Count of hops – this term defines the number of routers or called nodes fall between the source to destination. In a RIP network, lowest hop count is taken as best route to reach a destination. RIP allow a limited number of hops in a network to prevent routing loops. It allows only 15 hops in a single RIP network.

We should know that RIP has its two versions as RIPv1 and RIPv2 and both offer different features. Majorly, RIP v1 is a classful protocol and RIP v2 is a classless routing protocol.




Open shortest path first or OSPF is a link state routing protocol. It works based on the shortest path from source to destination. It is developed by the IETF as an interior gateway protocol. OSPF is suitable for a large size network where it works based on an autonomous system. OSPF has administrative distance number of 110 and uses port 89.

Terms used in OSPF –

  • Router id – we need to set up a router id for each router in the network which represent a highest active IP address on that router.
  • Priority – this is an 8-bit value assigned to a router which is used while selecting a DR and BDR in the OSPF network.
  • DR or designated router – a DR is elected in the network to avoid adjacencies. All the routing updates or LSA first sent to the DR and then it distributes to all other routers. In an OSPF network, all the routers request for routing updates to the DR and the DR will respond to them.
  • BDR or backup designated router – BDR is a backup router of DR in an OSPF network. The BDR will active when the DR will go down.
  • Selection of BDR and DR – a DR is selected based on the priority number. Highest priority router will become the DR. If there is a tie between the priority level than the first highest priority loopback address is considered as DR. If there is no loopback address configured than the highest active IP address on an interface on a router will be considered as DR.

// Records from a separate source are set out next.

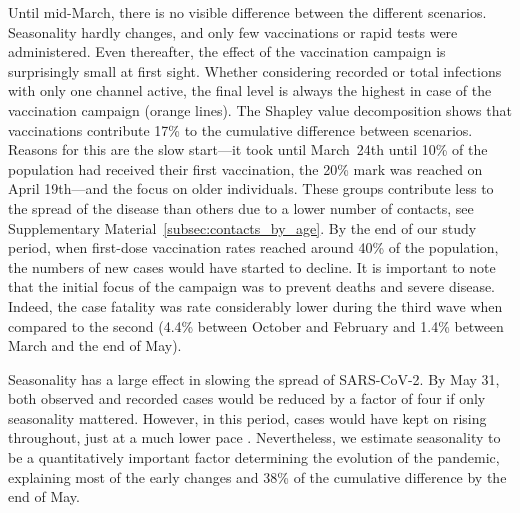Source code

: \begin{figure}[!tp]
\end{figure}

Until mid-March, there is no visible difference between the different scenarios.
Seasonality hardly changes, and only few vaccinations or rapid tests were administered.
Even thereafter, the effect of the vaccination campaign is surprisingly small at first
sight. Whether considering recorded or total infections with only one channel active,
the final level is always the highest in case of the vaccination campaign (orange
lines). The Shapley value decomposition shows that vaccinations contribute 17\% to the
cumulative difference between scenarios. Reasons for this are the slow start---it took
until March~24th until 10\% of the population had received their first vaccination, the
20\% mark was reached on April 19th---and the focus on older individuals. These groups
contribute less to the spread of the disease than others due to a lower number of
contacts, see Supplementary Material~\ref{subsec:contacts_by_age}. By the end of our
study period, when first-dose vaccination rates reached around 40\% of the population,
the numbers of new cases would have started to decline. It is important to note that the
initial focus of the campaign was to prevent deaths and severe disease. Indeed, the case
fatality was rate considerably lower during the third wave when compared to the second
(4.4\% between October and February and 1.4\% between March and the end of May).

Seasonality has a large effect in slowing the spread of SARS-CoV-2. By May 31, both
observed and recorded cases would be reduced by a factor of four if only seasonality
mattered. However, in this period, cases would have kept on rising throughout, just at a
much lower pace \citep[this is in line with results in][]{Gavenciak2021}. Nevertheless,
we estimate seasonality to be a quantitatively important factor determining the
evolution of the pandemic, explaining most of the early changes and 38\% of the
cumulative difference by the end of May.

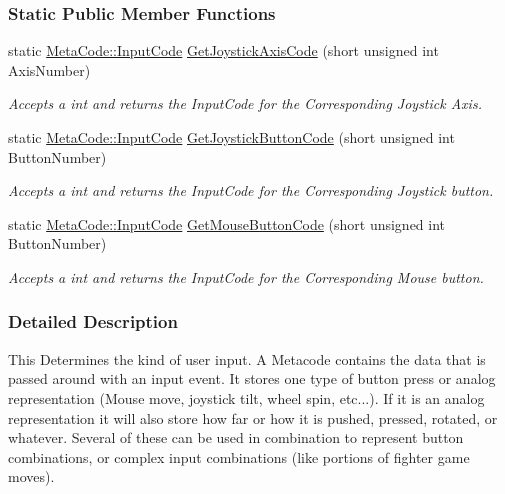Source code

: \subsubsection*{Static Public Member Functions}
\begin{DoxyCompactItemize}
\item 
static \hyperlink{classMezzanine_1_1MetaCode_a3b5633f0145bf3287cf53a3f05b5563c}{MetaCode::InputCode} \hyperlink{classMezzanine_1_1MetaCode_ab8b87a3816659517a8307d510189f8f7}{GetJoystickAxisCode} (short unsigned int AxisNumber)
\begin{DoxyCompactList}\small\item\em Accepts a int and returns the InputCode for the Corresponding Joystick Axis. \item\end{DoxyCompactList}\item 
static \hyperlink{classMezzanine_1_1MetaCode_a3b5633f0145bf3287cf53a3f05b5563c}{MetaCode::InputCode} \hyperlink{classMezzanine_1_1MetaCode_aedfc7351865f96d3d354fcbfeb4e1fc1}{GetJoystickButtonCode} (short unsigned int ButtonNumber)
\begin{DoxyCompactList}\small\item\em Accepts a int and returns the InputCode for the Corresponding Joystick button. \item\end{DoxyCompactList}\item 
static \hyperlink{classMezzanine_1_1MetaCode_a3b5633f0145bf3287cf53a3f05b5563c}{MetaCode::InputCode} \hyperlink{classMezzanine_1_1MetaCode_af818525aa7815c16a7e82f7e432a321e}{GetMouseButtonCode} (short unsigned int ButtonNumber)
\begin{DoxyCompactList}\small\item\em Accepts a int and returns the InputCode for the Corresponding Mouse button. \item\end{DoxyCompactList}\end{DoxyCompactItemize}


\subsubsection{Detailed Description}
This Determines the kind of user input. A Metacode contains the data that is passed around with an input event. It stores one type of button press or analog representation (Mouse move, joystick tilt, wheel spin, etc...). If it is an analog representation it will also store how far or how it is pushed, pressed, rotated, or whatever. Several of these can be used in combination to represent button combinations, or complex input combinations (like portions of fighter game moves). 

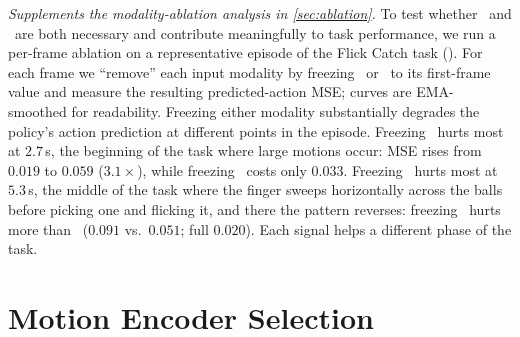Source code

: \emph{Supplements the modality-ablation analysis in \cref{sec:ablation}.}
To test whether \TEMPOMOT\ and \TEMPOACT\ are both necessary and contribute meaningfully to task performance, we run a per-frame ablation on a representative episode of the Flick Catch task (). For each frame we ``remove'' each input modality by freezing \TEMPOMOT\ or \TEMPOACT\ to its first-frame value and measure the resulting predicted-action MSE; curves are EMA-smoothed for readability. Freezing either modality substantially degrades the policy's action prediction at different points in the episode. Freezing \TEMPOMOT\ hurts most at $2.7$\,s, the beginning of the task where large motions occur: MSE rises from $0.019$ to $0.059$ ($3.1\times$), while freezing \TEMPOACT\ costs only $0.033$. Freezing \TEMPOACT\ hurts most at $5.3$\,s, the middle of the task where the finger sweeps horizontally across the balls before picking one and flicking it, and there the pattern reverses: freezing \TEMPOACT\ hurts more than \TEMPOMOT\ ($0.091$ vs.\ $0.051$; full $0.020$). Each signal helps a different phase of the task.

\section{Motion Encoder Selection}
\label{app:motion_encoder}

It is a dynamic routing protocol which uses the best path between the layer three devices to deliver a packet. This protocol works on network layer and uses port 88. It uses different AD values such as 5 for route summary, 170 for external routes and 90 for internal routes. EIGRP uses some messages to communicate to the neighbor devices, as:

  • Hello message – these are kept alive messages which exchanged between the routers in the EIGRP network. The hello messages are also used to discover and recover neighbor routers.
  • Null update – these messages are used to calculate the round trip timer and retransmission timer.
  • Full update – these messages are exchanged after the hello message which is used to find out the best route.
  • Partial update – these messages are used to exchange topology change update and contain only changed route detail.
  • Reply message – these messages are acknowledgement of a query message asked by a requesting router.
  • Acknowledgement message – these messages are used to exchange updates, replies and queries with no data.
  • Timers – EIGRP uses two types of timers, as hello and dead timer. Hello timer is the time interval after that a router send hello packet. While the dead timer is the time interval after that a neighbor declared as dead. Hello timer is 5 second and dead timer is 15 second by default.



This protocol enabled the internet to work. This border gateway protocol or BGP enable devices to communicate over a large autonomous system. BGP works by peering the routers to reach a packet nearest to its destination. It is mainly used where two networks are connected and need to share data between same ASN (Autonomous number system). In networking, there are two types of BGP protocols works as; iBGP and eBGP. Both iBGP (internal BGP) and eBGP (external BGP) follow different methods to send and receive data. eBGP is supported by iBGP to advertise routes and forward it in the entire network.

Weight, local preference, locally produced, AS Path length, origin type, multi-exit discriminator, eBGP over iBGP, IGP metric, router ID, cluster list, and neighbor IP address are all factors that BGP can use to make routing decisions. When something changes, BGP just provides updated router table data. As a result, topology changes are not automatically discovered, requiring the user to manually configure BGP. In terms of security, the BGP protocol can be authenticated, allowing only authorized routers to communicate with one another.